START Available data

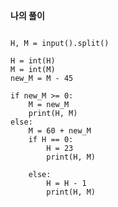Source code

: **나의 풀이**
<pre>
<code>
H, M = input().split()

H = int(H)
M = int(M)
new_M = M - 45

if new_M >= 0:
    M = new_M
    print(H, M)
else:
    M = 60 + new_M
    if H == 0:
        H = 23
        print(H, M)

    else:
        H = H - 1
        print(H, M)
</code>
</pre>
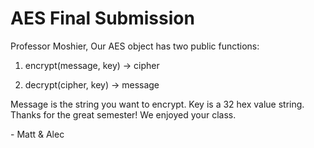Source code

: # AES Final Submission

Professor Moshier, 
Our AES object has two public functions: 

1) encrypt(message, key) -> cipher

2) decrypt(cipher, key) -> message 

Message is the string you want to encrypt. Key is a 32 hex value string. 
Thanks for the great semester! We enjoyed your class. 

\- Matt & Alec
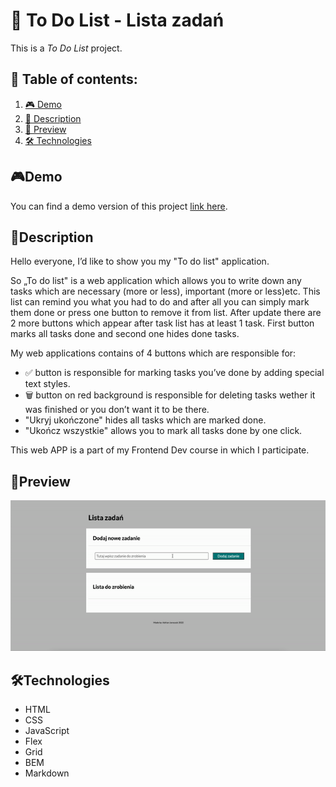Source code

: # 📂 To Do List - Lista zadań
This is a *To Do List* project. 

## 📑 Table of contents:

1. [🎮 Demo](#demo)
1. [📖 Description](#description)
2. [👀 Preview](#preview)
3. [🛠 Technologies](#technologies)

## 🎮Demo

You can find a demo version of this project [link here](https://adrianjar.github.io/ToDoList_V2/).

## 📖Description 

Hello everyone, I’d like to show you my "To do list" application.

So „To do list" is a web application which allows you to write down any tasks which are necessary (more or less), important (more or less)etc. This list can remind you what you had to do and after all you can simply mark them done or press one button to remove it from list. After update there are 2 more buttons which appear after task list has at least 1 task. First button marks all tasks done and second one hides done tasks.

My web applications contains of 4 buttons which are responsible for:

- ✅ button is responsible for marking tasks you’ve done by adding special text styles. 
- 🗑️ button on red background is responsible for deleting tasks wether it was finished or you don’t want it to be there.
- "Ukryj ukończone" hides all tasks which are marked done.
- "Ukończ wszystkie" allows you to mark all tasks done by one click.

This web APP is a part of my Frontend Dev course in which I participate.


## 👀Preview 

![Preview](https://github.com/AdrianJar/ToDoList_V2/blob/master/images/Preview.gif)

## 🛠Technologies

- HTML
- CSS
- JavaScript
- Flex
- Grid
- BEM
- Markdown



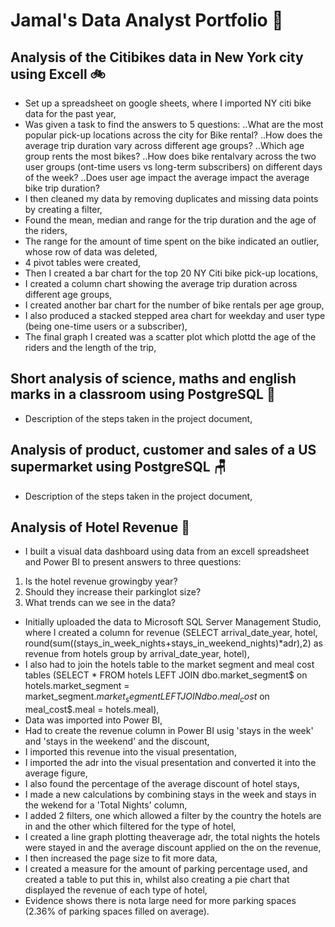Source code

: # Jamal's Data Analyst Portfolio :wave:

## Analysis of the Citibikes data in New York city using Excell :bike:
- Set up a spreadsheet on google sheets, where I imported NY citi bike data for the past year,
- Was given a task to find the answers to 5 questions:
..What are the most popular pick-up locations across the city for Bike rental?
..How does the average trip duration vary across different age groups?
..Which age group rents the most bikes?
..How does bike rentalvary across the two user groups (ont-time users vs long-term subscribers) on different days of the week?
..Does user age impact the average impact the average bike trip duration?
- I then cleaned my data by removing duplicates and missing data points by creating a filter,
- Found the mean, median and range for the trip duration and the age of the riders,
- The range for the amount of time spent on the bike indicated an outlier, whose row of data was deleted,
- 4 pivot tables were created,
- Then I created a bar chart for the top 20 NY Citi bike pick-up locations,
- I created a column chart showing the average trip duration across different age groups,
- I created another bar chart for the number of bike rentals per age group,
- I also produced a stacked stepped area chart for weekday and user type (being one-time users or a subscriber),
- The final graph I created was a scatter plot which plottd the age of the riders and the length of the trip,

## Short analysis of science, maths and english marks in a classroom using PostgreSQL :open_book:
- Description of the steps taken in the project document,

## Analysis of product, customer and sales of a US supermarket using PostgreSQL :chair:
- Description of the steps taken in the project document,

## Analysis of Hotel Revenue 🏨
- I built a visual data dashboard using data from an excell spreadsheet and Power BI to present answers to three questions:
1. Is the hotel revenue growingby year?
2. Should they increase their parkinglot size?
3. What trends can we see in the data?
- Initially uploaded the data to Microsoft SQL Server Management Studio, where I created a column for revenue (SELECT
arrival_date_year,
hotel,
round(sum((stays_in_week_nights+stays_in_weekend_nights)*adr),2) as revenue
from hotels
group by arrival_date_year, hotel),
- I also had to join the hotels table to the market segment and meal cost tables (SELECT * FROM hotels
LEFT JOIN dbo.market_segment$
on hotels.market_segment = market_segment$.market_segment
LEFT JOIN dbo.meal_cost$
on meal_cost$.meal = hotels.meal),
- Data was imported into Power BI,
- Had to create the revenue column in Power BI usig 'stays in the week' and 'stays in the weekend' and the discount,
- I imported this revenue into the visual presentation,
- I imported the adr into the visual presentation and converted it into the average figure,
- I also found the percentage of the average discount of hotel stays, 
- I made a new calculations by combining stays in the week and stays in the wekend for a 'Total Nights' column,
- I added 2 filters, one which allowed a filter by the country the hotels are in and the other which filtered for the type of hotel,
- I created a line graph plotting theaverage adr, the total nights the hotels were stayed in and the average discount applied on the on the revenue,
- I then increased the page size to fit more data,
- I created a measure for the amount of parking percentage used, and created a table to put this in, whilst also creating a pie chart that displayed the revenue of each type of hotel,
- Evidence shows there is nota large need for more parking spaces (2.36% of parking spaces filled on average).
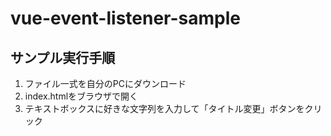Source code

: # vue-event-listener-sample

## サンプル実行手順 
1. ファイル一式を自分のPCにダウンロード
2. index.htmlをブラウザで開く
3. テキストボックスに好きな文字列を入力して「タイトル変更」ボタンをクリック
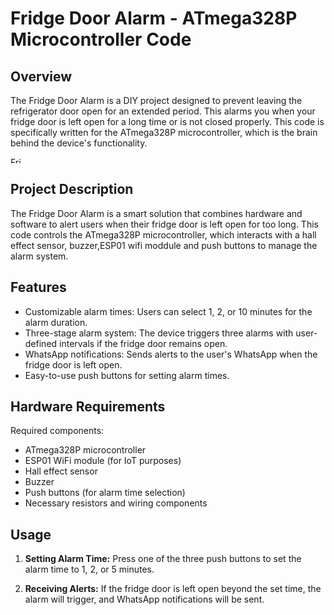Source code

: # Fridge Door Alarm - ATmega328P Microcontroller Code

## Overview
The Fridge Door Alarm is a DIY project designed to prevent leaving the refrigerator door open for an extended period. This alarms you when your fridge door is left open for a long time or is not closed properly. This code is specifically written for the ATmega328P microcontroller, which is the brain behind the device's functionality.

<img src="[fridge_alarm.jpg](https://github.com/Sithminii/Fridge_door_alarm/blob/main/Prototype_Internal%20view.jpg)" alt="Fridge Door Alarm" width="20" height="10">


## Project Description
The Fridge Door Alarm is a smart solution that combines hardware and software to alert users when their fridge door is left open for too long. This code controls the ATmega328P microcontroller, which interacts with a hall effect sensor, buzzer,ESP01 wifi moddule and push buttons to manage the alarm system.

## Features
- Customizable alarm times: Users can select 1, 2, or 10 minutes for the alarm duration.
- Three-stage alarm system: The device triggers three alarms with user-defined intervals if the fridge door remains open.
- WhatsApp notifications: Sends alerts to the user's WhatsApp when the fridge door is left open. 
- Easy-to-use push buttons for setting alarm times.

## Hardware Requirements
Required components:
- ATmega328P microcontroller
- ESP01 WiFi module (for IoT purposes)
- Hall effect sensor
- Buzzer
- Push buttons (for alarm time selection)
- Necessary resistors and wiring components

## Usage
1. **Setting Alarm Time:** Press one of the three push buttons to set the alarm time to 1, 2, or 5 minutes.

2. **Receiving Alerts:** If the fridge door is left open beyond the set time, the alarm will trigger, and WhatsApp notifications will be sent.



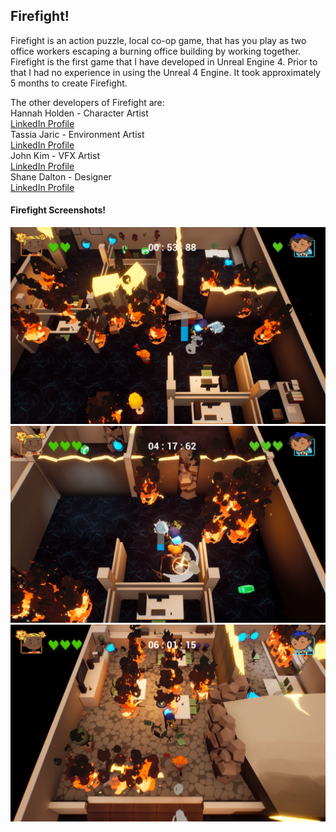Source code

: <div class="Firefight">
<h2>Firefight!</h2>
<p>Firefight is an action puzzle, local co-op game, that has you play as two office workers escaping a burning office building by working together.<br>
Firefight is the first game that I have developed in Unreal Engine 4. Prior to that I had no experience in using the Unreal 4 Engine. It took approximately 5 months to create Firefight.<br></p>
<p>The other developers of Firefight are: <br>
Hannah Holden - Character Artist <br>
<a href = "https://www.linkedin.com/in/hannahholden015/">LinkedIn Profile</a> <br>
Tassia Jaric - Environment Artist <br>
<a href = "https://www.linkedin.com/in/tassiajaric/">LinkedIn Profile</a> <br>
John Kim - VFX Artist <br>
<a href = "https://www.linkedin.com/in/johnkim92/">LinkedIn Profile</a> <br>
Shane Dalton - Designer <br>
<a href = "https://www.linkedin.com/in/shanedaltondesign/">LinkedIn Profile</a> <br>
</p>
<h4>Firefight Screenshots!</h4>
<img src = "../images/Firefight/Screenshot1.png"/>
<img src = "../images/Firefight/Screenshot2.png"/>
<img src = "../images/Firefight/Screenshot3.png"/>

</div>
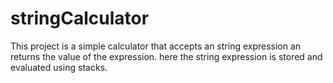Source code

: # stringCalculator
This project is a simple calculator that accepts an string expression an returns the value of the expression. here the string expression is stored and evaluated using stacks.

END Available data

→ The task
An answer consisting of the number alone is required: how many lines in the entries hold the string "filter"?

→ Worked solution
2